Five police zones were supposed to start using the high-tech cameras this year, Het Nieuwsblad reports, with one in Brussels and two each in Flanders and Wallonia.
But politicians raised concerns about drivers’ privacy, especially in light of the high-quality images such cameras provide. There was also concern from federal police.
“It is particularly disappointing that liberals are opposing a pilot project to tackle distracted driving,” said MP Joris Vandenbroucke.
“If even a pilot project cannot test what has been working perfectly well in the Netherlands for two years, there is clearly political unwillingness here. Obviously, everyone's privacy must be guaranteed, but it can be done perfectly. Dutch practice demonstrates that.”
Belgium’s traffic safety institute Vias also expressed disappointment that the plan is "on hold" for the time being, saying there was already a successful pilot project in 2020 and that there were sufficient privacy safeguards from the Data Protection Authority.
“Of course you have to pay attention to the privacy aspect, but it is not insurmountable,” a spokesperson said, adding that photos of "innocent" drivers would be deleted immediately, faces would be blurred and other passengers would be unrecognisable.
Vias also drew comparisons to the Netherlands, which has similar privacy laws and uses mobile phone flash cameras to catch and sanction drivers who use their phones behind the wheel.

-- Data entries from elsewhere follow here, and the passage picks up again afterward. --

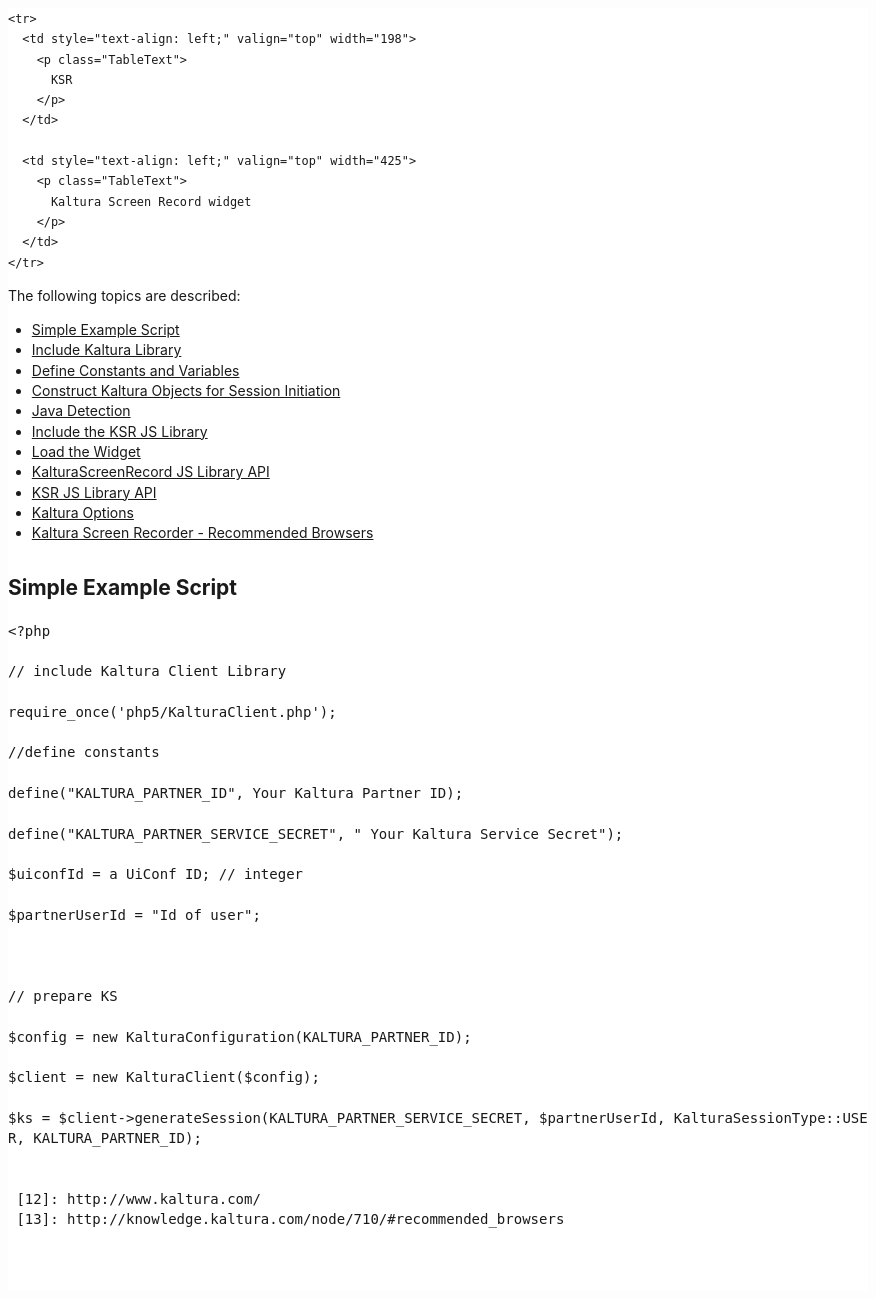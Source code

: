     <tr>
      <td style="text-align: left;" valign="top" width="198">
        <p class="TableText">
          KSR
        </p>
      </td>
      
      <td style="text-align: left;" valign="top" width="425">
        <p class="TableText">
          Kaltura Screen Record widget
        </p>
      </td>
    </tr>
  </tbody>
</table>

The following topics are described:

*   [Simple Example Script][1]
*   [Include Kaltura Library][2]
*   [Define Constants and Variables][3]
*   [Construct Kaltura Objects for Session Initiation][4]
*   [Java Detection][5]
*   [Include the KSR JS Library][6]
*   [Load the Widget][7]
*   [KalturaScreenRecord JS Library API][8]
*   [KSR JS Library API][9]
*   [Kaltura Options][10]
*   [Kaltura Screen Recorder - Recommended Browsers][11]

 [1]: #SimpleExample
 [2]: #Include_Kaltura
 [3]: #Define_Constants
 [4]: #Construct
 [5]: #java_detection
 [6]: #Include
 [7]: #Load
 [8]: #KalturaScreenRecord
 [9]: #KSR_JS_Library
 [10]: #options
 [11]: #browsers

## <a name="SimpleExample"></a>Simple Example Script

<pre class="brush: php;fontsize: 100; first-line: 1; ">&lt;?php

// include Kaltura Client Library

require_once('php5/KalturaClient.php');

//define constants

define("KALTURA_PARTNER_ID", Your Kaltura Partner ID);

define("KALTURA_PARTNER_SERVICE_SECRET", " Your Kaltura Service Secret");

$uiconfId = a UiConf ID; // integer

$partnerUserId = "Id of user";

 

// prepare KS

$config = new KalturaConfiguration(KALTURA_PARTNER_ID);

$client = new KalturaClient($config);

$ks = $client-&gt;generateSession(KALTURA_PARTNER_SERVICE_SECRET, $partnerUserId, KalturaSessionType::USER, KALTURA_PARTNER_ID);


 [12]: http://www.kaltura.com/
 [13]: http://knowledge.kaltura.com/node/710/#recommended_browsers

According to the institute, the use of such cameras led to 35% more people getting caught for distracted driving. Fines in the Netherlands are also much higher at €380 rather than the €174 fine in Belgium.
Gilkinet said other measures to combat distracted driving are under consideration.
“Distracted driving is one of the three biggest killers on the road, along with driving under the influence and excessive speed,” Gilkinet said. “My absolute priority is to reduce the number of road accident victims.”
According to a survey from Vias, one in 10 Belgian drivers makes mobile phone calls while driving at least once a month, doubling the risk of an accident. Among people under the age of 34, 23% make at least one phone call a month with their mobile in hand.